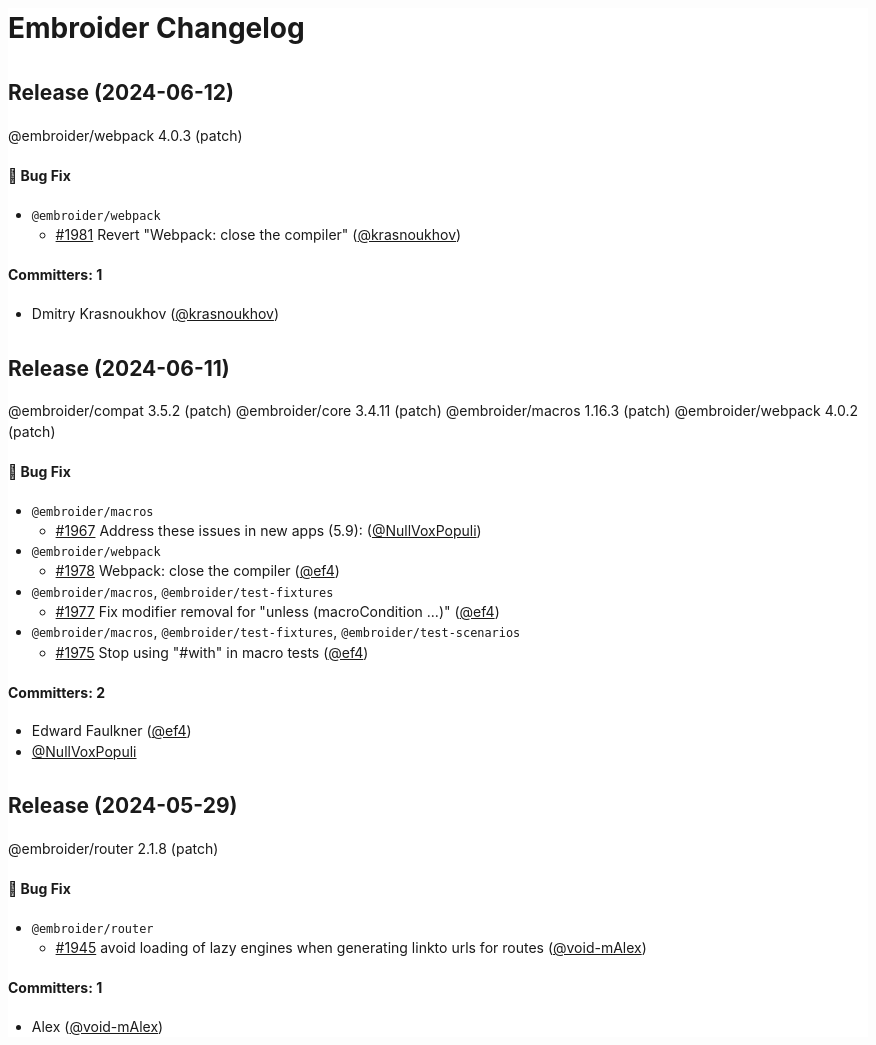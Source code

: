 # Embroider Changelog

## Release (2024-06-12)

@embroider/webpack 4.0.3 (patch)

#### :bug: Bug Fix
* `@embroider/webpack`
  * [#1981](https://github.com/embroider-build/embroider/pull/1981) Revert "Webpack: close the compiler" ([@krasnoukhov](https://github.com/krasnoukhov))

#### Committers: 1
- Dmitry Krasnoukhov ([@krasnoukhov](https://github.com/krasnoukhov))

## Release (2024-06-11)

@embroider/compat 3.5.2 (patch)
@embroider/core 3.4.11 (patch)
@embroider/macros 1.16.3 (patch)
@embroider/webpack 4.0.2 (patch)

#### :bug: Bug Fix
* `@embroider/macros`
  * [#1967](https://github.com/embroider-build/embroider/pull/1967) Address these issues in new apps (5.9): ([@NullVoxPopuli](https://github.com/NullVoxPopuli))
* `@embroider/webpack`
  * [#1978](https://github.com/embroider-build/embroider/pull/1978) Webpack: close the compiler ([@ef4](https://github.com/ef4))
* `@embroider/macros`, `@embroider/test-fixtures`
  * [#1977](https://github.com/embroider-build/embroider/pull/1977) Fix modifier removal for "unless (macroCondition ...)" ([@ef4](https://github.com/ef4))
* `@embroider/macros`, `@embroider/test-fixtures`, `@embroider/test-scenarios`
  * [#1975](https://github.com/embroider-build/embroider/pull/1975) Stop using "#with" in macro tests ([@ef4](https://github.com/ef4))

#### Committers: 2
- Edward Faulkner ([@ef4](https://github.com/ef4))
- [@NullVoxPopuli](https://github.com/NullVoxPopuli)

## Release (2024-05-29)

@embroider/router 2.1.8 (patch)

#### :bug: Bug Fix
* `@embroider/router`
  * [#1945](https://github.com/embroider-build/embroider/pull/1945) avoid loading of lazy engines when generating linkto urls for routes ([@void-mAlex](https://github.com/void-mAlex))

#### Committers: 1
- Alex ([@void-mAlex](https://github.com/void-mAlex))
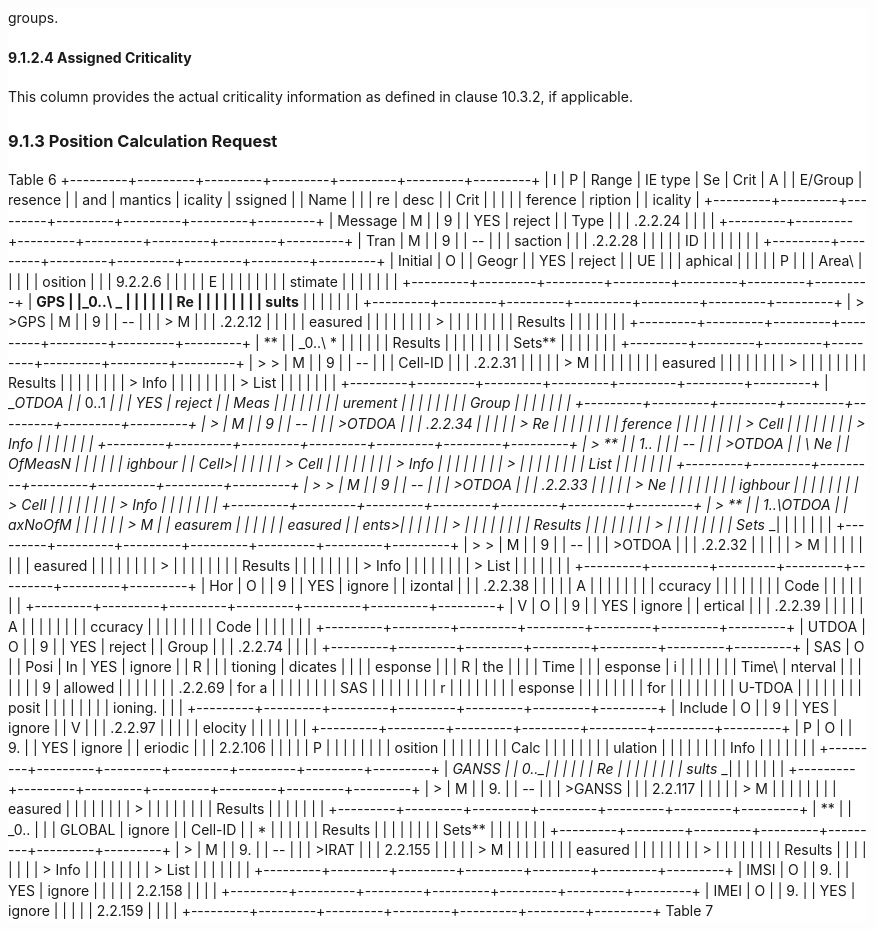 groups.
#### 9.1.2.4 Assigned Criticality
This column provides the actual criticality information as defined in clause
10.3.2, if applicable.
### 9.1.3 Position Calculation Request
Table 6
+---------+---------+---------+---------+---------+---------+---------+ | I | P | Range | IE type | Se | Crit | A | | E/Group | resence | | and | mantics | icality | ssigned | | Name | | | re | desc | | Crit | | | | | ference | ription | | icality | +---------+---------+---------+---------+---------+---------+---------+ | Message | M | | 9 | | YES | reject | | Type | | | .2.2.24 | | | | +---------+---------+---------+---------+---------+---------+---------+ | Tran | M | | 9 | | -- | | | saction | | | .2.2.28 | | | | | ID | | | | | | | +---------+---------+---------+---------+---------+---------+---------+ | Initial | O | | Geogr | | YES | reject | | UE | | | aphical | | | | | P | | | Area\ | | | | | osition | | | 9.2.2.6 | | | | | E | | | | | | | | stimate | | | | | | | +---------+---------+---------+---------+---------+---------+---------+ | **GPS | |_0..\ _ | | | | | | Re | | | | | | | | sults** | | | | | | | +---------+---------+---------+---------+---------+---------+---------+ | > >GPS | M | | 9 | | -- | | | > M | | | .2.2.12 | | | | | easured | | | | | | | | > | | | | | | | | Results | | | | | | | +---------+---------+---------+---------+---------+---------+---------+ | ** | | _0..\ * | | | | | | Results | | | | | | | | Sets** | | | | | | | +---------+---------+---------+---------+---------+---------+---------+ | > > | M | | 9 | | -- | | | Cell-ID | | | .2.2.31 | | | | | > M | | | | | | | | easured | | | | | | | | > | | | | | | | | Results | | | | | | | | > Info | | | | | | | | > List | | | | | | | +---------+---------+---------+---------+---------+---------+---------+ | __OTDOA | |_ 0..1 _| | | YES | reject | | Meas | | | | | | | | urement | | | | | | | | Group_ _| | | | | | | +---------+---------+---------+---------+---------+---------+---------+ | > | M | | 9 | | -- | | | >OTDOA | | | .2.2.34 | | | | | > Re | | | | | | | | ference | | | | | | | | > Cell | | | | | | | | > Info | | | | | | | +---------+---------+---------+---------+---------+---------+---------+ | > ** | | _1.. | | | -- | | | >OTDOA | | \ Ne | | OfMeasN | | | | | | ighbour | | Cell>_| | | | | | > Cell | | | | | | | | > Info | | | | | | | | > | | | | | | | | List_ _| | | | | | | +---------+---------+---------+---------+---------+---------+---------+ | > > | M | | 9 | | -- | | | >OTDOA | | | .2.2.33 | | | | | > Ne | | | | | | | | ighbour | | | | | | | | > Cell | | | | | | | | > Info | | | | | | | +---------+---------+---------+---------+---------+---------+---------+ | > ** | | _1..\OTDOA | | axNoOfM | | | | | | > M | | easurem | | | | | | easured | | ents>_| | | | | | > | | | | | | | | Results | | | | | | | | > | | | | | | | | Sets_ _| | | | | | | +---------+---------+---------+---------+---------+---------+---------+ | > > | M | | 9 | | -- | | | >OTDOA | | | .2.2.32 | | | | | > M | | | | | | | | easured | | | | | | | | > | | | | | | | | Results | | | | | | | | > Info | | | | | | | | > List | | | | | | | +---------+---------+---------+---------+---------+---------+---------+ | Hor | O | | 9 | | YES | ignore | | izontal | | | .2.2.38 | | | | | A | | | | | | | | ccuracy | | | | | | | | Code | | | | | | | +---------+---------+---------+---------+---------+---------+---------+ | V | O | | 9 | | YES | ignore | | ertical | | | .2.2.39 | | | | | A | | | | | | | | ccuracy | | | | | | | | Code | | | | | | | +---------+---------+---------+---------+---------+---------+---------+ | UTDOA | O | | 9 | | YES | reject | | Group | | | .2.2.74 | | | | +---------+---------+---------+---------+---------+---------+---------+ | SAS | O | | Posi | In | YES | ignore | | R | | | tioning | dicates | | | | esponse | | | R | the | | | | Time | | | esponse | i | | | | | | | Time\ | nterval | | | | | | | 9 | allowed | | | | | | | .2.2.69 | for a | | | | | | | | SAS | | | | | | | | r | | | | | | | | esponse | | | | | | | | for | | | | | | | | U-TDOA | | | | | | | | posit | | | | | | | | ioning. | | | +---------+---------+---------+---------+---------+---------+---------+ | Include | O | | 9 | | YES | ignore | | V | | | .2.2.97 | | | | | elocity | | | | | | | +---------+---------+---------+---------+---------+---------+---------+ | P | O | | 9. | | YES | ignore | | eriodic | | | 2.2.106 | | | | | P | | | | | | | | osition | | | | | | | | Calc | | | | | | | | ulation | | | | | | | | Info | | | | | | | +---------+---------+---------+---------+---------+---------+---------+ | __GANSS | |_ 0..\_| | | | | | Re | | | | | | | | sults_ _| | | | | | | +---------+---------+---------+---------+---------+---------+---------+ | > | M | | 9. | | -- | | | >GANSS | | | 2.2.117 | | | | | > M | | | | | | | | easured | | | | | | | | > | | | | | | | | Results | | | | | | | +---------+---------+---------+---------+---------+---------+---------+ | ** | | _0.. | | | GLOBAL | ignore | | Cell-ID | | \* | | | | | | Results | | | | | | | | Sets** | | | | | | | +---------+---------+---------+---------+---------+---------+---------+ | > | M | | 9. | | -- | | | >IRAT | | | 2.2.155 | | | | | > M | | | | | | | | easured | | | | | | | | > | | | | | | | | Results | | | | | | | | > Info | | | | | | | | > List | | | | | | | +---------+---------+---------+---------+---------+---------+---------+ | IMSI | O | | 9. | | YES | ignore | | | | | 2.2.158 | | | | +---------+---------+---------+---------+---------+---------+---------+ | IMEI | O | | 9. | | YES | ignore | | | | | 2.2.159 | | | | +---------+---------+---------+---------+---------+---------+---------+
Table 7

========================

> [Task]: State how many lines above contain the word "build", and nothing more.

> [Answer for this exercise]: 6